The second patient, who received DB-OTO at nearly 4 years old, also received the gene therapy in his right ear and has a cochlear implant in his left ear. The patient's hearing has been improving and researchers have detected his ability to respond to loud sounds, though his hearing has not reached normal levels. The patient has exhibited trends similar to those observed in the first patient at weeks four and six post-treatment.

"This patient appears to be progressing exactly on the track that patient 1 progressed," Lustig said. "We have every reason to hope that the child will continue to improve their hearing like we saw in the first patient."

Patients in the CHORD study will be monitored for 72 weeks as part of the trial and will be followed for three and a half years after the trial. So far, researchers have reported no adverse events related to DB-OTO.

Currently, in the US, patients must be at least 2 years old to join the trial, though investigators are working with regulators to enroll those at least 9 months old based on initial safety data, Lustig said. In the UK and Spain, patients under age 18 can join the trial. Altogether, researchers expect to enroll up to 22 patients in the CHORD trial.

"We hope that in the next year or so, we'll enroll the numbers that we need, so that we can move forward into the next step of our study," Valayannopoulos said.

If investigators see consistent efficacy and safety results in the CHORD trial, Regeneron plans to speak with regulators in the US and Europe to discuss a registrational path.

Moving beyond DB-OTO

Decibel was founded in 2015 to develop gene therapies that restore hearing, starting with deafness caused by alterations in OTOF. Under a 2017 collaboration, Regeneron made an equity investment in the then-startup. By the time Regeneron announced it would acquire Decibel last year, the companies were already codeveloping three gene therapy programs, including DB-OTO as Decibel's lead candidate and two preclinical assets focused on other forms of monogenic hearing loss caused by variants in the GJB2 and STRC genes.

Decibel is now part of Regeneron's genetic medicines group. "Last year's acquisition served to cement this longstanding collaboration," Aris Baras, senior VP and head of the Regeneron Genetics Center, said in an email. "Now that we are one united team, we continue to actively expand our expertise in cutting-edge genetic medicine approaches, which currently includes gene silencing, gene editing, and gene therapy technologies, with the potential to address many serious and hard-to-treat diseases."

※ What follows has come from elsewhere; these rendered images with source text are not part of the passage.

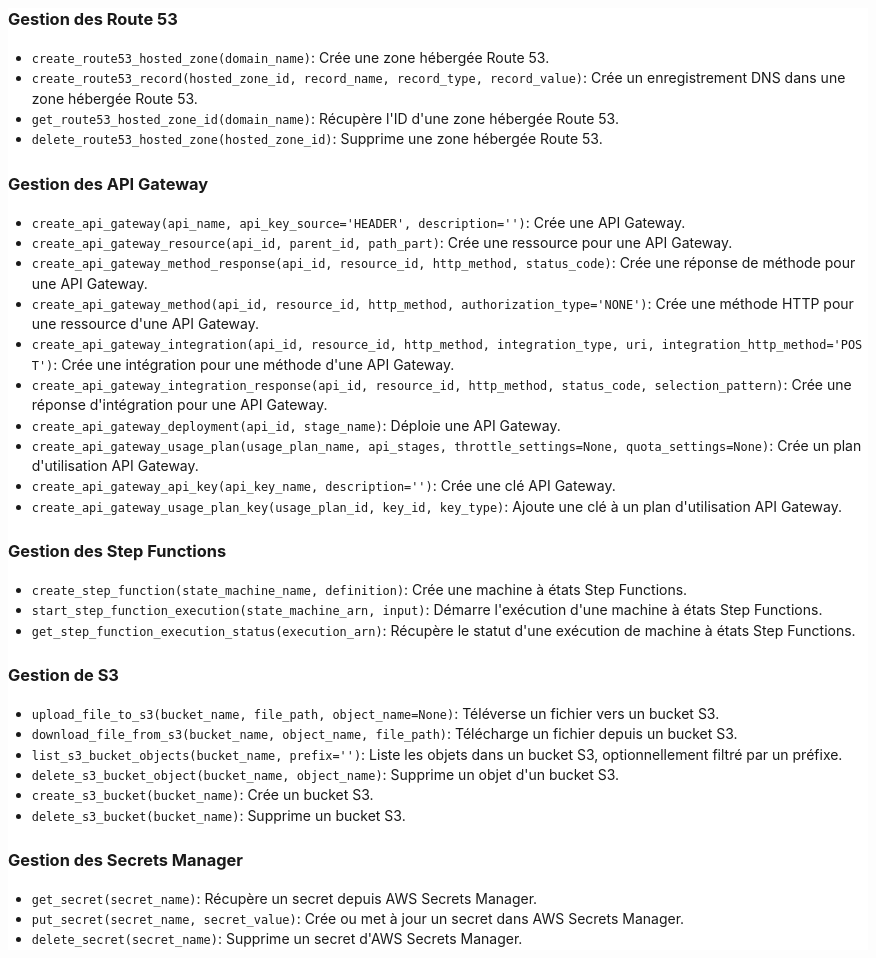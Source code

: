 ### Gestion des Route 53

- `create_route53_hosted_zone(domain_name)`: Crée une zone hébergée Route 53.
- `create_route53_record(hosted_zone_id, record_name, record_type, record_value)`: Crée un enregistrement DNS dans une zone hébergée Route 53.
- `get_route53_hosted_zone_id(domain_name)`: Récupère l'ID d'une zone hébergée Route 53.
- `delete_route53_hosted_zone(hosted_zone_id)`: Supprime une zone hébergée Route 53.

### Gestion des API Gateway

- `create_api_gateway(api_name, api_key_source='HEADER', description='')`: Crée une API Gateway.
- `create_api_gateway_resource(api_id, parent_id, path_part)`: Crée une ressource pour une API Gateway.
- `create_api_gateway_method_response(api_id, resource_id, http_method, status_code)`: Crée une réponse de méthode pour une API Gateway.
- `create_api_gateway_method(api_id, resource_id, http_method, authorization_type='NONE')`: Crée une méthode HTTP pour une ressource d'une API Gateway.
- `create_api_gateway_integration(api_id, resource_id, http_method, integration_type, uri, integration_http_method='POST')`: Crée une intégration pour une méthode d'une API Gateway.
- `create_api_gateway_integration_response(api_id, resource_id, http_method, status_code, selection_pattern)`: Crée une réponse d'intégration pour une API Gateway.
- `create_api_gateway_deployment(api_id, stage_name)`: Déploie une API Gateway.
- `create_api_gateway_usage_plan(usage_plan_name, api_stages, throttle_settings=None, quota_settings=None)`: Crée un plan d'utilisation API Gateway.
- `create_api_gateway_api_key(api_key_name, description='')`: Crée une clé API Gateway.
- `create_api_gateway_usage_plan_key(usage_plan_id, key_id, key_type)`: Ajoute une clé à un plan d'utilisation API Gateway.

### Gestion des Step Functions

- `create_step_function(state_machine_name, definition)`: Crée une machine à états Step Functions.
- `start_step_function_execution(state_machine_arn, input)`: Démarre l'exécution d'une machine à états Step Functions.
- `get_step_function_execution_status(execution_arn)`: Récupère le statut d'une exécution de machine à états Step Functions.

### Gestion de S3

- `upload_file_to_s3(bucket_name, file_path, object_name=None)`: Téléverse un fichier vers un bucket S3.
- `download_file_from_s3(bucket_name, object_name, file_path)`: Télécharge un fichier depuis un bucket S3.
- `list_s3_bucket_objects(bucket_name, prefix='')`: Liste les objets dans un bucket S3, optionnellement filtré par un préfixe.
- `delete_s3_bucket_object(bucket_name, object_name)`: Supprime un objet d'un bucket S3.
- `create_s3_bucket(bucket_name)`: Crée un bucket S3.
- `delete_s3_bucket(bucket_name)`: Supprime un bucket S3.

### Gestion des Secrets Manager

- `get_secret(secret_name)`: Récupère un secret depuis AWS Secrets Manager.
- `put_secret(secret_name, secret_value)`: Crée ou met à jour un secret dans AWS Secrets Manager.
- `delete_secret(secret_name)`: Supprime un secret d'AWS Secrets Manager.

Armed with early and promising results from the CHORD trial, Valayannopoulos said Regeneron is equipped to advance Decibel's other, earlier-stage development programs, potentially leveraging the same intracochlear injection system if it continues to prove safe.

It made sense to lead with a gene therapy for OTOF-related hearing loss, since, other than the lack of OTOF, the anatomy of the inner ear for most patients remains healthy and intact. "That's what made us, and other groups, believe that if we can restore this expression of otoferlin in the right type of cells in the inner ear, we might restore that connection," he said. It's also monogenic, impacts a limited number of cells, and has a consistent set of symptoms, mainly hearing loss, which don't cause additional issues in other places in the body.

In terms of the other development programs Regeneron is advancing, the company is currently doing preclinical studies of a gene therapy to treat GJB2-related hearing loss and is gathering data for an investigational new drug application. GJB2 deficiency is one of the most common causes of congenital hearing loss, and patients with it lack a protein expressed in certain inner ear cells that plays a critical role in hearing.

Regeneron plans to launch a clinical trial to test that candidate in 2025, Valayannopoulos said. 

Biopharmaceutical companies in the auditory disorders space have been "navigating uncharted waters" in these early studies, seeking to answer questions not just about their specific products but also generally about whether it's safe and effective to inject the treatment directly into the inner ear, Valayannopoulos noted. "Gene therapy for the inner ear is a new frontier," he said.